■ Problem details
The answer must be a bare number: the count of lines below that contain "from".

■ Dataset records
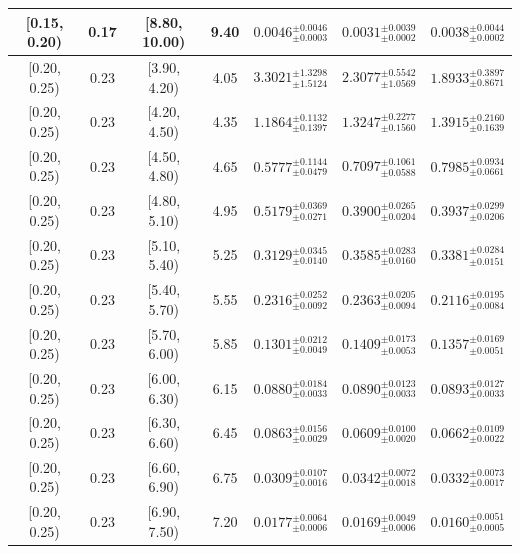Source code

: \begin{longtable}{|c|c|c|c|c|c|c|}
\hline
[0.15, 0.20) & 0.17 & [8.80, 10.00) & 9.40 & $0.0046^{ \pm 0.0046 }_{ \pm 0.0003 }$ & $0.0031^{ \pm 0.0039 }_{ \pm 0.0002 }$ & $0.0038^{ \pm 0.0044 }_{ \pm 0.0002 }$ \\ 
\hline
[0.20, 0.25) & 0.23 & [3.90, 4.20) & 4.05 & $3.3021^{ \pm 1.3298 }_{ \pm 1.5124 }$ & $2.3077^{ \pm 0.5542 }_{ \pm 1.0569 }$ & $1.8933^{ \pm 0.3897 }_{ \pm 0.8671 }$ \\ 
\hline
[0.20, 0.25) & 0.23 & [4.20, 4.50) & 4.35 & $1.1864^{ \pm 0.1132 }_{ \pm 0.1397 }$ & $1.3247^{ \pm 0.2277 }_{ \pm 0.1560 }$ & $1.3915^{ \pm 0.2160 }_{ \pm 0.1639 }$ \\ 
\hline
[0.20, 0.25) & 0.23 & [4.50, 4.80) & 4.65 & $0.5777^{ \pm 0.1144 }_{ \pm 0.0479 }$ & $0.7097^{ \pm 0.1061 }_{ \pm 0.0588 }$ & $0.7985^{ \pm 0.0934 }_{ \pm 0.0661 }$ \\ 
\hline
[0.20, 0.25) & 0.23 & [4.80, 5.10) & 4.95 & $0.5179^{ \pm 0.0369 }_{ \pm 0.0271 }$ & $0.3900^{ \pm 0.0265 }_{ \pm 0.0204 }$ & $0.3937^{ \pm 0.0299 }_{ \pm 0.0206 }$ \\ 
\hline
[0.20, 0.25) & 0.23 & [5.10, 5.40) & 5.25 & $0.3129^{ \pm 0.0345 }_{ \pm 0.0140 }$ & $0.3585^{ \pm 0.0283 }_{ \pm 0.0160 }$ & $0.3381^{ \pm 0.0284 }_{ \pm 0.0151 }$ \\ 
\hline
[0.20, 0.25) & 0.23 & [5.40, 5.70) & 5.55 & $0.2316^{ \pm 0.0252 }_{ \pm 0.0092 }$ & $0.2363^{ \pm 0.0205 }_{ \pm 0.0094 }$ & $0.2116^{ \pm 0.0195 }_{ \pm 0.0084 }$ \\ 
\hline
[0.20, 0.25) & 0.23 & [5.70, 6.00) & 5.85 & $0.1301^{ \pm 0.0212 }_{ \pm 0.0049 }$ & $0.1409^{ \pm 0.0173 }_{ \pm 0.0053 }$ & $0.1357^{ \pm 0.0169 }_{ \pm 0.0051 }$ \\ 
\hline
[0.20, 0.25) & 0.23 & [6.00, 6.30) & 6.15 & $0.0880^{ \pm 0.0184 }_{ \pm 0.0033 }$ & $0.0890^{ \pm 0.0123 }_{ \pm 0.0033 }$ & $0.0893^{ \pm 0.0127 }_{ \pm 0.0033 }$ \\ 
\hline
[0.20, 0.25) & 0.23 & [6.30, 6.60) & 6.45 & $0.0863^{ \pm 0.0156 }_{ \pm 0.0029 }$ & $0.0609^{ \pm 0.0100 }_{ \pm 0.0020 }$ & $0.0662^{ \pm 0.0109 }_{ \pm 0.0022 }$ \\ 
\hline
[0.20, 0.25) & 0.23 & [6.60, 6.90) & 6.75 & $0.0309^{ \pm 0.0107 }_{ \pm 0.0016 }$ & $0.0342^{ \pm 0.0072 }_{ \pm 0.0018 }$ & $0.0332^{ \pm 0.0073 }_{ \pm 0.0017 }$ \\ 
\hline
[0.20, 0.25) & 0.23 & [6.90, 7.50) & 7.20 & $0.0177^{ \pm 0.0064 }_{ \pm 0.0006 }$ & $0.0169^{ \pm 0.0049 }_{ \pm 0.0006 }$ & $0.0160^{ \pm 0.0051 }_{ \pm 0.0005 }$ \\ 
\hline

\end{longtable}
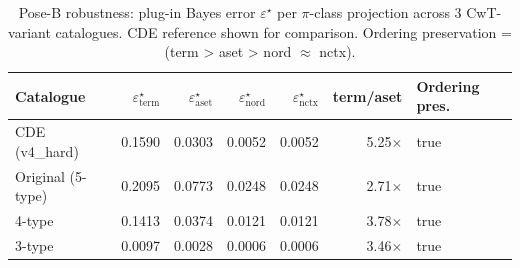 \begin{table}[htbp]
\centering\small
\caption{Pose-B robustness: plug-in Bayes error $\varepsilon^{\star}$ per $\pi$-class projection across 3 CwT-variant catalogues. CDE reference shown for comparison. Ordering preservation = (term > aset > nord $\approx$ nctx).}
\label{tab:phase1i_bayes_3variants}
\begin{tabular}{lrrrrrl}
\toprule
Catalogue & $\varepsilon^{\star}_{\text{term}}$ & $\varepsilon^{\star}_{\text{aset}}$ & $\varepsilon^{\star}_{\text{nord}}$ & $\varepsilon^{\star}_{\text{nctx}}$ & term/aset & Ordering pres. \\
\midrule
  CDE (v4\_hard) & 0.1590 & 0.0303 & 0.0052 & 0.0052 & 5.25$\times$ & true \\
  Original (5-type) & 0.2095 & 0.0773 & 0.0248 & 0.0248 & 2.71$\times$ & true \\
  4-type & 0.1413 & 0.0374 & 0.0121 & 0.0121 & 3.78$\times$ & true \\
  3-type & 0.0097 & 0.0028 & 0.0006 & 0.0006 & 3.46$\times$ & true \\
\bottomrule
\end{tabular}
\end{table}
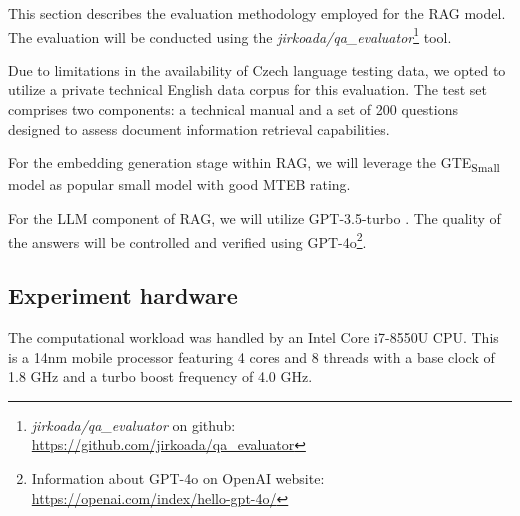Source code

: This section describes the evaluation methodology employed for the \ac{RAG} model.
The evaluation will be conducted using the \textit{jirkoada/qa\_evaluator}\footnote {\textit{jirkoada/qa\_evaluator} on github: \url{https://github.com/jirkoada/qa_evaluator}} tool.

Due to limitations in the availability of Czech language testing data, we opted to utilize a private technical English data corpus for this evaluation.
The test set comprises two components: a technical manual and a set of 200 questions designed to assess document information retrieval capabilities.

For the embedding generation stage within \ac{RAG}, we will leverage the GTE\textsubscript{Small} model as popular small model with good \ac{MTEB} rating.

For the \ac{LLM} component of \ac{RAG}, we will utilize GPT-3.5-turbo \cite{brown2020language}.
The quality of the answers will be controlled and verified using GPT-4o\footnote{Information about GPT-4o on OpenAI website: \url{https://openai.com/index/hello-gpt-4o/}}.



\subsection{Experiment hardware}
The computational workload was handled by an Intel Core i7-8550U CPU.
This is a 14nm mobile processor featuring 4 cores and 8 threads with a base clock of 1.8 GHz and a turbo boost frequency of 4.0 GHz.



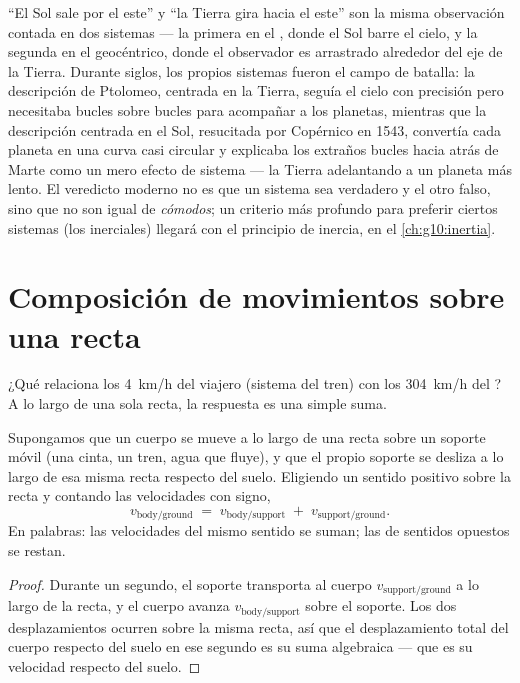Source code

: \begin{remark}\label{rem:g10:relative-motion:history}
``El Sol sale por el este'' y ``la Tierra gira hacia el este'' son la
misma observación contada en dos sistemas --- la primera en el , donde el Sol barre el cielo, y la segunda en el geocéntrico,
donde el observador es arrastrado alrededor del eje de la Tierra.
Durante siglos, los propios sistemas fueron el campo de batalla: la
descripción de Ptolomeo, centrada en la Tierra, seguía el cielo con
precisión pero necesitaba bucles sobre bucles para acompañar a los
planetas, mientras que la descripción centrada en el Sol, resucitada por
Copérnico en 1543, convertía cada planeta en una curva casi circular y
explicaba los extraños bucles hacia atrás de Marte como un mero efecto
de sistema --- la Tierra adelantando a un planeta más lento. El
veredicto moderno no es que un sistema sea verdadero y el otro falso,
sino que no son igual de \emph{cómodos}; un criterio más profundo para
preferir ciertos sistemas (los inerciales) llegará con el principio de
inercia, en el \cref{ch:g10:inertia}.
\end{remark}

\section{Composición de movimientos sobre una recta}

¿Qué relaciona los \qty{4}{km/h} del viajero (sistema del tren) con los
\qty{304}{km/h} del ? A lo largo de una sola recta, la
respuesta es una simple suma.

\begin{proposition}\label{prop:g10:relative-motion:compose}
Supongamos que un cuerpo se mueve a lo largo de una recta sobre un
soporte móvil (una cinta, un tren, agua que fluye), y que el propio
soporte se desliza a lo largo de esa misma recta respecto del suelo.
Eligiendo un sentido positivo sobre la recta y contando las velocidades
con signo,
\[
v_{\text{body/ground}} \;=\; v_{\text{body/support}} \;+\;
v_{\text{support/ground}} .
\]
En palabras: las velocidades del mismo sentido se suman; las de sentidos
opuestos se restan.
\end{proposition}

\begin{proof}
Durante un segundo, el soporte transporta al cuerpo
$v_{\text{support/ground}}$  a lo largo de la recta, y el cuerpo
avanza $v_{\text{body/support}}$  sobre el soporte. Los dos
desplazamientos ocurren sobre la misma recta, así que el desplazamiento
total del cuerpo respecto del suelo en ese segundo es su suma algebraica
--- que es su velocidad respecto del suelo.
\end{proof}

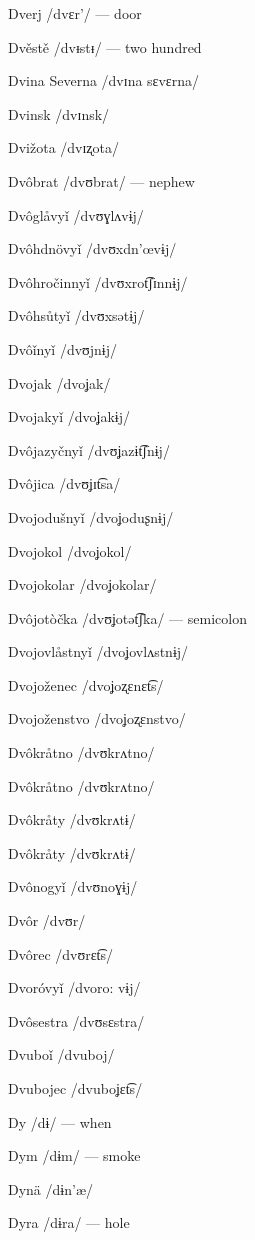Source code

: Dverj /dvɛr’/ — door

Dvěstě /dvᵻstᵻ/ — two hundred

Dvina Severna /dvɪna sɛvɛrna/

Dvinsk /dvɪnsk/

Dvižota /dvɪʐota/

Dvôbrat /dvʊbrat/ — nephew

Dvôglåvyǐ /dvʊɣlʌvɨj/

Dvôhdnövyǐ /dvʊxdn’œvɨj/

Dvôhročinnyǐ /dvʊxrot͡ʃɪnnɨj/

Dvôhsůtyǐ /dvʊxsətɨj/

Dvôǐnyǐ /dvʊjnɨj/

Dvojak /dvoʝak/

Dvojakyǐ /dvoʝakɨj/

Dvôjazyčnyǐ /dvʊʝazɨt͡ʃnɨj/

Dvôjica /dvʊʝɪt͡sa/

Dvojodušnyǐ /dvoʝoduʂnɨj/

Dvojokol /dvoʝokol/

Dvojokolar /dvoʝokolar/

Dvôjotòčka /dvʊʝotət͡ʃka/ — semicolon

Dvojovlåstnyǐ /dvoʝovlʌstnɨj/

Dvojoženec /dvoʝoʐɛnɛt͡s/

Dvojoženstvo /dvoʝoʐɛnstvo/

Dvôkråtno /dvʊkrʌtno/

Dvôkråtno /dvʊkrʌtno/

Dvôkråty /dvʊkrʌtɨ/

Dvôkråty /dvʊkrʌtɨ/

Dvônogyǐ /dvʊnoɣɨj/

Dvôr /dvʊr/

Dvôrec /dvʊrɛt͡s/

Dvoróvyǐ /dvoro: vɨj/

Dvôsestra /dvʊsɛstra/

Dvuboǐ /dvuboj/

Dvubojec /dvuboʝɛt͡s/

Dy /dɨ/ — when

Dym /dɨm/ — smoke

Dynä /dɨn’æ/

Dyra /dɨra/ — hole

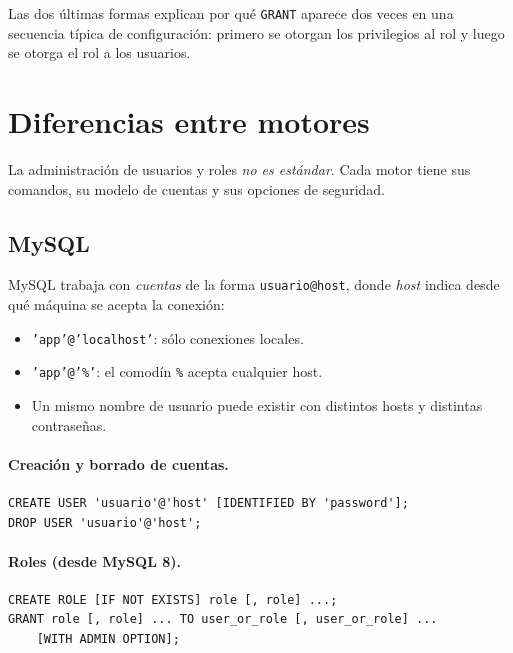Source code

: \documentclass[11pt,a4paper]{article}
\begin{document}
Las dos últimas formas explican por qué \texttt{GRANT} aparece dos veces
en una secuencia típica de configuración: primero se otorgan los
privilegios al rol y luego se otorga el rol a los usuarios.

\section{Diferencias entre motores}

La administración de usuarios y roles \emph{no es estándar}. Cada motor
tiene sus comandos, su modelo de cuentas y sus opciones de seguridad.

\subsection{MySQL}

MySQL trabaja con \emph{cuentas} de la forma \texttt{usuario@host}, donde
\emph{host} indica desde qué máquina se acepta la conexión:

\begin{itemize}
    \item \texttt{'app'@'localhost'}: sólo conexiones locales.
    \item \texttt{'app'@'\%'}: el comodín \texttt{\%} acepta cualquier
    host.
    \item Un mismo nombre de usuario puede existir con distintos hosts y
    distintas contraseñas.
\end{itemize}

\paragraph{Creación y borrado de cuentas.}

\begin{lstlisting}
CREATE USER 'usuario'@'host' [IDENTIFIED BY 'password'];
DROP USER 'usuario'@'host';
\end{lstlisting}

\paragraph{Roles (desde MySQL 8).}

\begin{lstlisting}
CREATE ROLE [IF NOT EXISTS] role [, role] ...;
GRANT role [, role] ... TO user_or_role [, user_or_role] ...
    [WITH ADMIN OPTION];
\end{lstlisting}
\end{document}
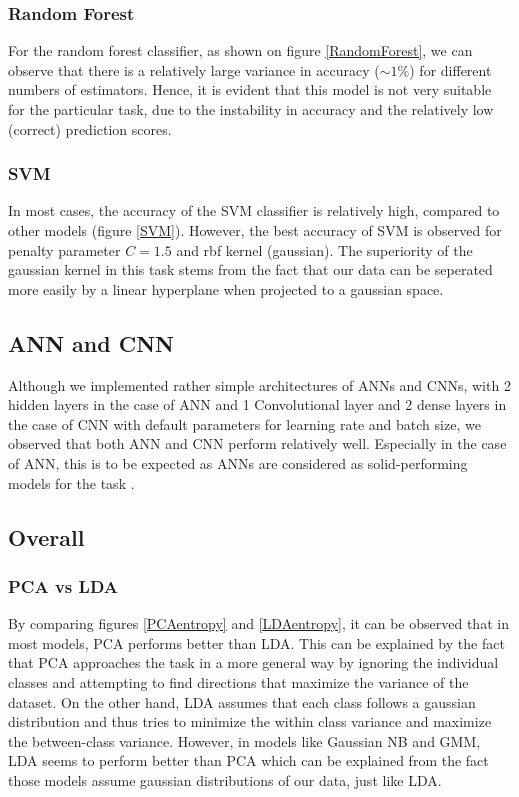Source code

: \documentclass[10pt,journal,compsoc]{IEEEtran}
\begin{document}
\subsubsection{Random Forest}
For the random forest classifier, as shown on figure \ref{RandomForest},
we can observe that there is a relatively large
variance in accuracy ($\sim1\%$) for different
numbers of estimators.
Hence, it is evident that this model is not
very suitable for the particular task, due
to the instability in accuracy and the relatively
low (correct) prediction scores.

\subsubsection{SVM}
In most cases, the accuracy of the SVM classifier
is relatively high, compared to other models (figure \ref{SVM}).
However, the best accuracy of SVM is observed 
for penalty parameter $C=1.5$ and rbf 
kernel (gaussian).
The superiority of the gaussian kernel in this
task stems from the fact that our data can
be seperated more easily by a linear hyperplane when 
projected to a gaussian space\cite{a3}.

\subsection{ANN and CNN}
Although we implemented rather simple architectures
of ANNs and CNNs, with 2 hidden layers in the case
of ANN and 1 Convolutional layer and 2 dense layers
in the case of CNN with default parameters for
learning rate and batch size, we observed that
both ANN and CNN perform relatively well.
Especially in the case of ANN, this is to be
expected as ANNs are considered as solid-performing
models for the task \cite{a4}.

\subsection{Overall}
\subsubsection{PCA vs LDA}
By comparing figures \ref{PCAentropy} and \ref{LDAentropy},
it can be observed that in most models, PCA performs
better than LDA.
This can be explained by the fact that PCA approaches the
task in a more general way by ignoring the individual classes
and attempting to find directions that maximize the variance of
the dataset.
On the other hand, LDA assumes that each class follows a 
gaussian distribution and thus tries to minimize the
within class variance and maximize the between-class
variance.
However, in models like Gaussian NB and GMM, LDA seems to
perform better than PCA which can be explained from the fact
those models assume gaussian distributions of our data,
just like LDA.
\end{document}
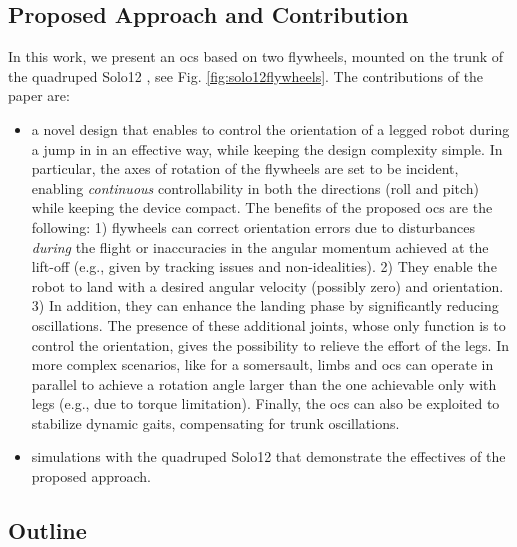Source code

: \documentclass[letterpaper, 10 pt, conference]{ieeeconf}  %
\begin{document}
\subsection{Proposed Approach and Contribution}
In this work, we present an \gls{ocs} based on two flywheels,  mounted on the trunk of the quadruped Solo12 \cite{grimminger2020open}, see Fig. \ref{fig:solo12flywheels}. 
The  contributions of the paper are:
\begin{itemize}
	\item a novel design that enables to control the orientation of a legged robot during a jump in in an effective way, while keeping the design complexity simple. 
	In particular,  the axes of rotation of the flywheels are set to be incident, enabling \textit{continuous} controllability in both the directions (roll and pitch) while keeping the  device compact.
	The benefits of the proposed \gls{ocs} are the following: 1) flywheels can correct orientation errors due to disturbances \textit{during} 
	the flight or inaccuracies in the angular momentum achieved at the lift-off (e.g., given by tracking issues and non-idealities). 
	2) They enable the robot to land with a desired angular velocity (possibly zero) and orientation.
3) In addition, they can enhance the landing phase by significantly reducing oscillations.  
The presence of these additional joints, whose only function is to control the orientation, gives the possibility to relieve the effort of the legs.
In more complex scenarios, like for a somersault, limbs and \gls{ocs} can operate in parallel to achieve a rotation angle larger than the one achievable only with legs (e.g., due to torque limitation). 
Finally, the \gls{ocs} can also be exploited to stabilize dynamic gaits, compensating for trunk oscillations.
	\item simulations  with the quadruped Solo12 that demonstrate the effectives of the proposed approach.
\end{itemize}



\subsection{Outline}
\lipsum[1]
% 
\end{document}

■ Your solution
2